> _Provided records_
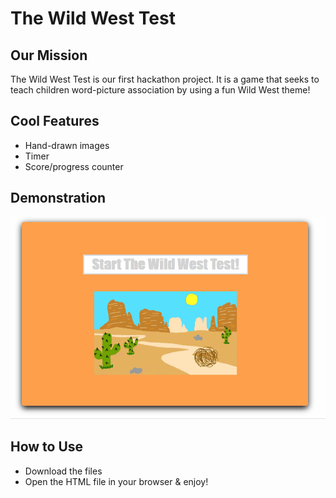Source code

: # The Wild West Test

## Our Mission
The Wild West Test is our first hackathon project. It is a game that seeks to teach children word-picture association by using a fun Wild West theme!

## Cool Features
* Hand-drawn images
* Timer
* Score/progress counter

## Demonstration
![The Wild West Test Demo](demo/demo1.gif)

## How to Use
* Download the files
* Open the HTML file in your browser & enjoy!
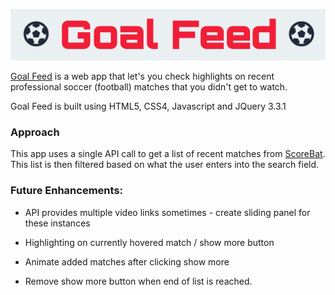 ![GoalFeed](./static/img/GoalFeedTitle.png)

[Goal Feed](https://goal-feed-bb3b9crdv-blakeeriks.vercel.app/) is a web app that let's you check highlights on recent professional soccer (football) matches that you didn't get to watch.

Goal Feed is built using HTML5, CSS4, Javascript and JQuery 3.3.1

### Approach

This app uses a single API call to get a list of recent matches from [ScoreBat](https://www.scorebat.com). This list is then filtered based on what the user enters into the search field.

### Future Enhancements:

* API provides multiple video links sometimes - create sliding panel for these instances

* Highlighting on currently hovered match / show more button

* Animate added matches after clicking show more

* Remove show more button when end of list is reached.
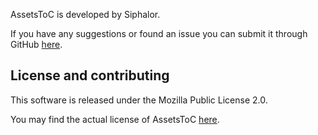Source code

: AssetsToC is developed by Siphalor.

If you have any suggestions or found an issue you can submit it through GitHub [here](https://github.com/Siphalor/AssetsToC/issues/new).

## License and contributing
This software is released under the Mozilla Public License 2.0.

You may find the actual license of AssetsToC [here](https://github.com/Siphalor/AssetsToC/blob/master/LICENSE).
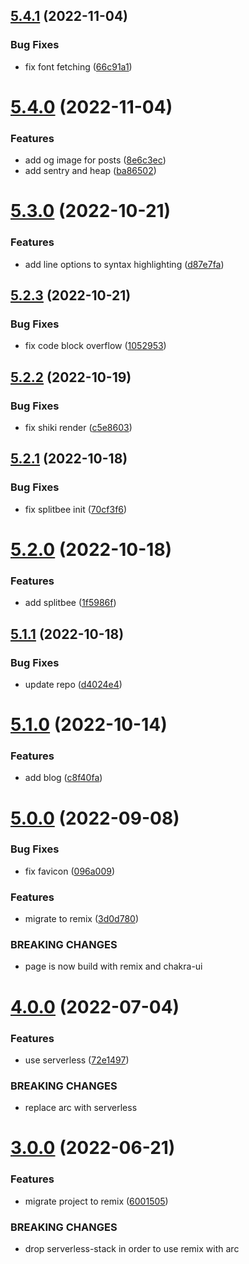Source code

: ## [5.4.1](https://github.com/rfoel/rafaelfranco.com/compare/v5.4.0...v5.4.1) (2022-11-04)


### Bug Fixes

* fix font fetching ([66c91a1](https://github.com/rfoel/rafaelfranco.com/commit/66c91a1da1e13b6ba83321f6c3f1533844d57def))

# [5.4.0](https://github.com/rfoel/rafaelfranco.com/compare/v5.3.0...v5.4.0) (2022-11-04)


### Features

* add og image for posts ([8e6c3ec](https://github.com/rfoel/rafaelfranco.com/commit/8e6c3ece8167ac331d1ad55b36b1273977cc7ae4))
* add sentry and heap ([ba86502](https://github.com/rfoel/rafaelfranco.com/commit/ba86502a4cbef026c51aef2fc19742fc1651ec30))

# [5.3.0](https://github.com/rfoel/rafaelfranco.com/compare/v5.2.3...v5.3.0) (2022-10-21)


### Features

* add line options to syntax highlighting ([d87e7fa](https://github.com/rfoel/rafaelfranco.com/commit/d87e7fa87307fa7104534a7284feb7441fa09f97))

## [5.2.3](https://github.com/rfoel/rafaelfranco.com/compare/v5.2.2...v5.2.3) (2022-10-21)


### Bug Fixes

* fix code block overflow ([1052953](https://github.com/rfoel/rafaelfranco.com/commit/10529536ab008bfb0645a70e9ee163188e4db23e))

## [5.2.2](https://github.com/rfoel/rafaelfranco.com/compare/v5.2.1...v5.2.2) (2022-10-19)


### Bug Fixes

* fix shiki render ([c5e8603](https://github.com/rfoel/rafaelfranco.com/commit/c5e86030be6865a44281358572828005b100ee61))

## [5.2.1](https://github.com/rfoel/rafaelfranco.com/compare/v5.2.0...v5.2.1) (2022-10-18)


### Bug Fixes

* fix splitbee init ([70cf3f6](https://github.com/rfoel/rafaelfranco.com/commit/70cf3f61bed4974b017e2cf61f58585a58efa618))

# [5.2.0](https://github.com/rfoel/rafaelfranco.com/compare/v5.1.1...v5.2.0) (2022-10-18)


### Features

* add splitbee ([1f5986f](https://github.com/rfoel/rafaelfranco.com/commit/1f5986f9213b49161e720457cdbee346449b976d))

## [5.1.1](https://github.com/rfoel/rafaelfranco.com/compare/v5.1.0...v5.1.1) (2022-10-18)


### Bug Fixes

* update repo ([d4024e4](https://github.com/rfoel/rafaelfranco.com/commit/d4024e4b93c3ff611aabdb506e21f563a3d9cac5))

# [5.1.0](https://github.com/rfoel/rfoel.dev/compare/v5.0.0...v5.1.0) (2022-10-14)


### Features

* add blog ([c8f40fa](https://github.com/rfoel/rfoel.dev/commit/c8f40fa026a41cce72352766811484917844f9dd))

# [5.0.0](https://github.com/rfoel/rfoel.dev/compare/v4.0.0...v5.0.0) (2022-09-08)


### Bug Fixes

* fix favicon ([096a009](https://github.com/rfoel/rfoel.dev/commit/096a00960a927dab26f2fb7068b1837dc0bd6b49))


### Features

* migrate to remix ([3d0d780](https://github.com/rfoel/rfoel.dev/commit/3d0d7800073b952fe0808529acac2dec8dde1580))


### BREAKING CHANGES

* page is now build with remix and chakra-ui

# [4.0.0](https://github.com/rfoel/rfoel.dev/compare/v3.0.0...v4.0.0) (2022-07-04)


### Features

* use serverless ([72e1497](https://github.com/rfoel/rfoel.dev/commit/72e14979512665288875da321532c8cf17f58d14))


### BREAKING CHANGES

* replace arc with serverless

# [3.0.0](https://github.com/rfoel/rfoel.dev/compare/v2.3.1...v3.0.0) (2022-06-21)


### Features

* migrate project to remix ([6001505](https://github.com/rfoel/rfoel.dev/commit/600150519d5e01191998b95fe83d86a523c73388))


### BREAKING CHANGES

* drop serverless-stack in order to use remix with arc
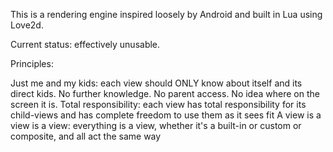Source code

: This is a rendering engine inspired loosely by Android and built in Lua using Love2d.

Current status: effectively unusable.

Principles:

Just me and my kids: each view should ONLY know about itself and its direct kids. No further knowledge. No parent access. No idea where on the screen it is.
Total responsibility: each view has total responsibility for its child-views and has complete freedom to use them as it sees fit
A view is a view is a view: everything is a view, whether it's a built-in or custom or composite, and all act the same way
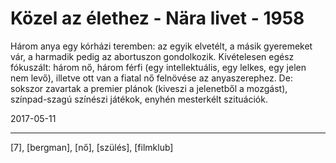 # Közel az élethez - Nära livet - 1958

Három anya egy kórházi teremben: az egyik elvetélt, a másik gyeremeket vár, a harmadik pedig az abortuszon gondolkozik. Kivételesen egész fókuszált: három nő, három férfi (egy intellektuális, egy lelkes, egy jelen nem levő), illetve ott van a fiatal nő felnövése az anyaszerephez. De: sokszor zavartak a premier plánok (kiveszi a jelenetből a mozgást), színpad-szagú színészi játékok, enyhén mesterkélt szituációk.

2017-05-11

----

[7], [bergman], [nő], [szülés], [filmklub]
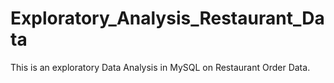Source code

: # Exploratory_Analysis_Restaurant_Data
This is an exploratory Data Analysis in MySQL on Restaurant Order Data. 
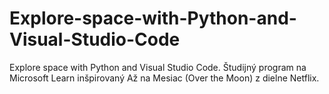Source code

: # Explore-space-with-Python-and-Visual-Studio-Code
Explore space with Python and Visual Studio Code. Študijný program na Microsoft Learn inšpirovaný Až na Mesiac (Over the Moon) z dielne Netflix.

> _Work instructions_
Any picture in the material is to be dropped; the rest is repeated exactly.

> _Your response_
Source code

: # The Wild West Test

## Our Mission
The Wild West Test is our first hackathon project. It is a game that seeks to teach children word-picture association by using a fun Wild West theme!

## Cool Features
* Hand-drawn images
* Timer
* Score/progress counter

## Demonstration
![The Wild West Test Demo](demo/demo1.gif)

## How to Use
* Download the files
* Open the HTML file in your browser & enjoy!
 ![GoalFeed](./static/img/GoalFeedTitle.png)

[Goal Feed](https://goal-feed-bb3b9crdv-blakeeriks.vercel.app/) is a web app that let's you check highlights on recent professional soccer (football) matches that you didn't get to watch.

Goal Feed is built using HTML5, CSS4, Javascript and JQuery 3.3.1

### Approach

This app uses a single API call to get a list of recent matches from [ScoreBat](https://www.scorebat.com). This list is then filtered based on what the user enters into the search field.

### Future Enhancements:

* API provides multiple video links sometimes - create sliding panel for these instances

* Highlighting on currently hovered match / show more button

* Animate added matches after clicking show more

* Remove show more button when end of list is reached.
Source code

: AssetsToC is developed by Siphalor.

If you have any suggestions or found an issue you can submit it through GitHub [here](https://github.com/Siphalor/AssetsToC/issues/new).

## License and contributing
This software is released under the Mozilla Public License 2.0.

You may find the actual license of AssetsToC [here](https://github.com/Siphalor/AssetsToC/blob/master/LICENSE).
Source code

: ## [5.4.1](https://github.com/rfoel/rafaelfranco.com/compare/v5.4.0...v5.4.1) (2022-11-04)


### Bug Fixes

* fix font fetching ([66c91a1](https://github.com/rfoel/rafaelfranco.com/commit/66c91a1da1e13b6ba83321f6c3f1533844d57def))

# [5.4.0](https://github.com/rfoel/rafaelfranco.com/compare/v5.3.0...v5.4.0) (2022-11-04)


### Features

* add og image for posts ([8e6c3ec](https://github.com/rfoel/rafaelfranco.com/commit/8e6c3ece8167ac331d1ad55b36b1273977cc7ae4))
* add sentry and heap ([ba86502](https://github.com/rfoel/rafaelfranco.com/commit/ba86502a4cbef026c51aef2fc19742fc1651ec30))

# [5.3.0](https://github.com/rfoel/rafaelfranco.com/compare/v5.2.3...v5.3.0) (2022-10-21)


### Features

* add line options to syntax highlighting ([d87e7fa](https://github.com/rfoel/rafaelfranco.com/commit/d87e7fa87307fa7104534a7284feb7441fa09f97))

## [5.2.3](https://github.com/rfoel/rafaelfranco.com/compare/v5.2.2...v5.2.3) (2022-10-21)


### Bug Fixes

* fix code block overflow ([1052953](https://github.com/rfoel/rafaelfranco.com/commit/10529536ab008bfb0645a70e9ee163188e4db23e))

## [5.2.2](https://github.com/rfoel/rafaelfranco.com/compare/v5.2.1...v5.2.2) (2022-10-19)


### Bug Fixes

* fix shiki render ([c5e8603](https://github.com/rfoel/rafaelfranco.com/commit/c5e86030be6865a44281358572828005b100ee61))

## [5.2.1](https://github.com/rfoel/rafaelfranco.com/compare/v5.2.0...v5.2.1) (2022-10-18)


### Bug Fixes

* fix splitbee init ([70cf3f6](https://github.com/rfoel/rafaelfranco.com/commit/70cf3f61bed4974b017e2cf61f58585a58efa618))

# [5.2.0](https://github.com/rfoel/rafaelfranco.com/compare/v5.1.1...v5.2.0) (2022-10-18)


### Features

* add splitbee ([1f5986f](https://github.com/rfoel/rafaelfranco.com/commit/1f5986f9213b49161e720457cdbee346449b976d))

## [5.1.1](https://github.com/rfoel/rafaelfranco.com/compare/v5.1.0...v5.1.1) (2022-10-18)


### Bug Fixes

* update repo ([d4024e4](https://github.com/rfoel/rafaelfranco.com/commit/d4024e4b93c3ff611aabdb506e21f563a3d9cac5))

# [5.1.0](https://github.com/rfoel/rfoel.dev/compare/v5.0.0...v5.1.0) (2022-10-14)


### Features

* add blog ([c8f40fa](https://github.com/rfoel/rfoel.dev/commit/c8f40fa026a41cce72352766811484917844f9dd))

# [5.0.0](https://github.com/rfoel/rfoel.dev/compare/v4.0.0...v5.0.0) (2022-09-08)


### Bug Fixes

* fix favicon ([096a009](https://github.com/rfoel/rfoel.dev/commit/096a00960a927dab26f2fb7068b1837dc0bd6b49))


### Features

* migrate to remix ([3d0d780](https://github.com/rfoel/rfoel.dev/commit/3d0d7800073b952fe0808529acac2dec8dde1580))


### BREAKING CHANGES

* page is now build with remix and chakra-ui

# [4.0.0](https://github.com/rfoel/rfoel.dev/compare/v3.0.0...v4.0.0) (2022-07-04)


### Features

* use serverless ([72e1497](https://github.com/rfoel/rfoel.dev/commit/72e14979512665288875da321532c8cf17f58d14))


### BREAKING CHANGES

* replace arc with serverless

# [3.0.0](https://github.com/rfoel/rfoel.dev/compare/v2.3.1...v3.0.0) (2022-06-21)


### Features

* migrate project to remix ([6001505](https://github.com/rfoel/rfoel.dev/commit/600150519d5e01191998b95fe83d86a523c73388))


### BREAKING CHANGES

* drop serverless-stack in order to use remix with arc
Source code

: This is a rendering engine inspired loosely by Android and built in Lua using Love2d.

Current status: effectively unusable.

Principles:

Just me and my kids: each view should ONLY know about itself and its direct kids. No further knowledge. No parent access. No idea where on the screen it is.
Total responsibility: each view has total responsibility for its child-views and has complete freedom to use them as it sees fit
A view is a view is a view: everything is a view, whether it's a built-in or custom or composite, and all act the same way
 # Közel az élethez - Nära livet - 1958

Három anya egy kórházi teremben: az egyik elvetélt, a másik gyeremeket vár, a harmadik pedig az abortuszon gondolkozik. Kivételesen egész fókuszált: három nő, három férfi (egy intellektuális, egy lelkes, egy jelen nem levő), illetve ott van a fiatal nő felnövése az anyaszerephez. De: sokszor zavartak a premier plánok (kiveszi a jelenetből a mozgást), színpad-szagú színészi játékok, enyhén mesterkélt szituációk.

2017-05-11

----

[7], [bergman], [nő], [szülés], [filmklub]
Source code

: # Exploratory_Analysis_Restaurant_Data
This is an exploratory Data Analysis in MySQL on Restaurant Order Data. 
Source code

: # Explore-space-with-Python-and-Visual-Studio-Code
Explore space with Python and Visual Studio Code. Študijný program na Microsoft Learn inšpirovaný Až na Mesiac (Over the Moon) z dielne Netflix.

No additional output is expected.